1 I am aware that the vast majority of the Middle Eastern church is not Protestant, but from Middle Eastern Orthodox roots. To my knowledge, the Orthodox view of Old Testament Israel does not posit a continuing role for those who hail from the Jewish faith while repudiating Christ. Thus, the problem of teaching the Old Testament is alleviated for the Orthodox churches.
2 Newbigin, The Open Secret, p 32.
3 Christopher Wright, The Mission of God, p 194.
4 See The Dictionary of New Testament Theology, vol 2: p 304-316.
5 It is revealing to note the number of times in which either Yahweh or Moses states that the Egyptians will know that Yahweh alone is God because of the plagues. I counted at least nine times in the early chapters of Exodus.

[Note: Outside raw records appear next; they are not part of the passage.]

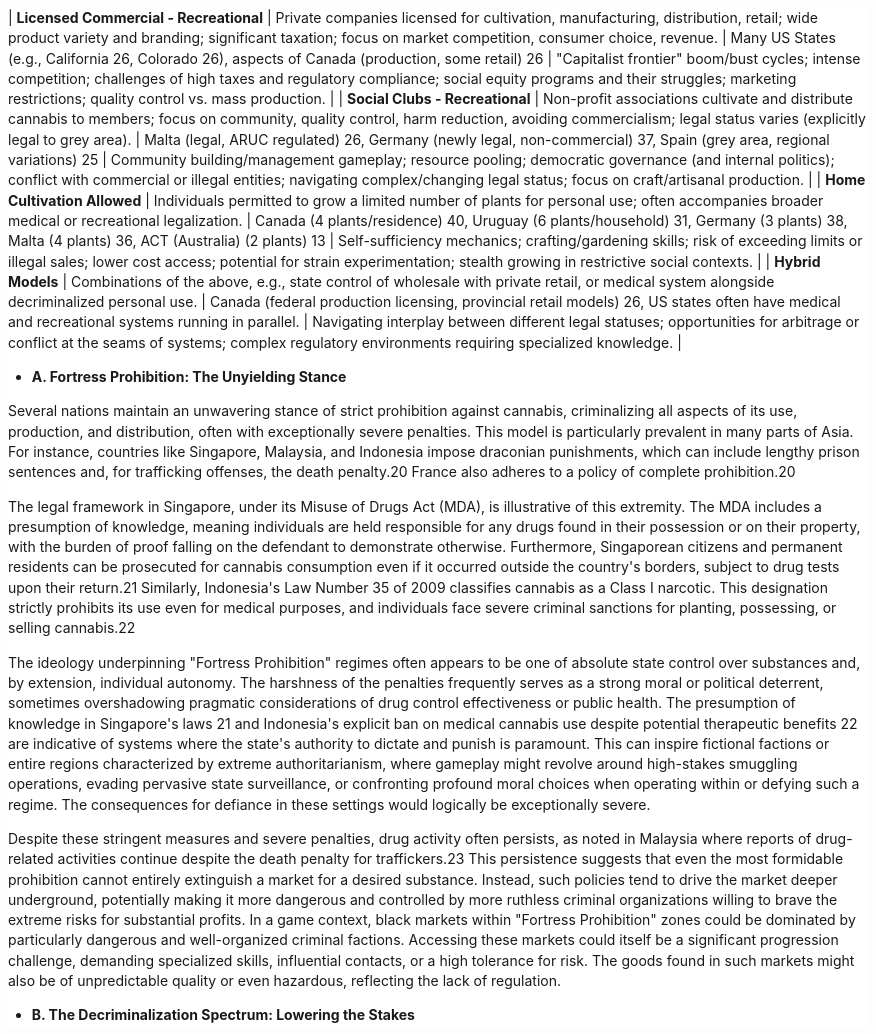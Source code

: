 | **Licensed Commercial \- Recreational** | Private companies licensed for cultivation, manufacturing, distribution, retail; wide product variety and branding; significant taxation; focus on market competition, consumer choice, revenue. | Many US States (e.g., California 26, Colorado 26), aspects of Canada (production, some retail) 26 | "Capitalist frontier" boom/bust cycles; intense competition; challenges of high taxes and regulatory compliance; social equity programs and their struggles; marketing restrictions; quality control vs. mass production. |
| **Social Clubs \- Recreational** | Non-profit associations cultivate and distribute cannabis to members; focus on community, quality control, harm reduction, avoiding commercialism; legal status varies (explicitly legal to grey area). | Malta (legal, ARUC regulated) 26, Germany (newly legal, non-commercial) 37, Spain (grey area, regional variations) 25 | Community building/management gameplay; resource pooling; democratic governance (and internal politics); conflict with commercial or illegal entities; navigating complex/changing legal status; focus on craft/artisanal production. |
| **Home Cultivation Allowed** | Individuals permitted to grow a limited number of plants for personal use; often accompanies broader medical or recreational legalization. | Canada (4 plants/residence) 40, Uruguay (6 plants/household) 31, Germany (3 plants) 38, Malta (4 plants) 36, ACT (Australia) (2 plants) 13 | Self-sufficiency mechanics; crafting/gardening skills; risk of exceeding limits or illegal sales; lower cost access; potential for strain experimentation; stealth growing in restrictive social contexts. |
| **Hybrid Models** | Combinations of the above, e.g., state control of wholesale with private retail, or medical system alongside decriminalized personal use. | Canada (federal production licensing, provincial retail models) 26, US states often have medical and recreational systems running in parallel. | Navigating interplay between different legal statuses; opportunities for arbitrage or conflict at the seams of systems; complex regulatory environments requiring specialized knowledge. |

* **A. Fortress Prohibition: The Unyielding Stance**

Several nations maintain an unwavering stance of strict prohibition against cannabis, criminalizing all aspects of its use, production, and distribution, often with exceptionally severe penalties. This model is particularly prevalent in many parts of Asia. For instance, countries like Singapore, Malaysia, and Indonesia impose draconian punishments, which can include lengthy prison sentences and, for trafficking offenses, the death penalty.20 France also adheres to a policy of complete prohibition.20

The legal framework in Singapore, under its Misuse of Drugs Act (MDA), is illustrative of this extremity. The MDA includes a presumption of knowledge, meaning individuals are held responsible for any drugs found in their possession or on their property, with the burden of proof falling on the defendant to demonstrate otherwise. Furthermore, Singaporean citizens and permanent residents can be prosecuted for cannabis consumption even if it occurred outside the country's borders, subject to drug tests upon their return.21 Similarly, Indonesia's Law Number 35 of 2009 classifies cannabis as a Class I narcotic. This designation strictly prohibits its use even for medical purposes, and individuals face severe criminal sanctions for planting, possessing, or selling cannabis.22

The ideology underpinning "Fortress Prohibition" regimes often appears to be one of absolute state control over substances and, by extension, individual autonomy. The harshness of the penalties frequently serves as a strong moral or political deterrent, sometimes overshadowing pragmatic considerations of drug control effectiveness or public health. The presumption of knowledge in Singapore's laws 21 and Indonesia's explicit ban on medical cannabis use despite potential therapeutic benefits 22 are indicative of systems where the state's authority to dictate and punish is paramount. This can inspire fictional factions or entire regions characterized by extreme authoritarianism, where gameplay might revolve around high-stakes smuggling operations, evading pervasive state surveillance, or confronting profound moral choices when operating within or defying such a regime. The consequences for defiance in these settings would logically be exceptionally severe.

Despite these stringent measures and severe penalties, drug activity often persists, as noted in Malaysia where reports of drug-related activities continue despite the death penalty for traffickers.23 This persistence suggests that even the most formidable prohibition cannot entirely extinguish a market for a desired substance. Instead, such policies tend to drive the market deeper underground, potentially making it more dangerous and controlled by more ruthless criminal organizations willing to brave the extreme risks for substantial profits. In a game context, black markets within "Fortress Prohibition" zones could be dominated by particularly dangerous and well-organized criminal factions. Accessing these markets could itself be a significant progression challenge, demanding specialized skills, influential contacts, or a high tolerance for risk. The goods found in such markets might also be of unpredictable quality or even hazardous, reflecting the lack of regulation.

* **B. The Decriminalization Spectrum: Lowering the Stakes**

6 Consider the story of Korah’s rebellion in Numbers 16 or that of Zimri in Numbers 25.
7 I am aware that certain nations were excluded from Israel based on their response to the Exodus. However, these were specific cases in point, not the general rule.
8 The best treatment I have found of the ‘all-nations’ vision of the Old Testament is Christopher Wright’s The Mission of God.
9 Gary Burge, Whose Land? Whose Promise? P 176-177.
10 Christopher Wright’s The God I Don’t Understand explains this idea in the third section of the book on the crucifixion.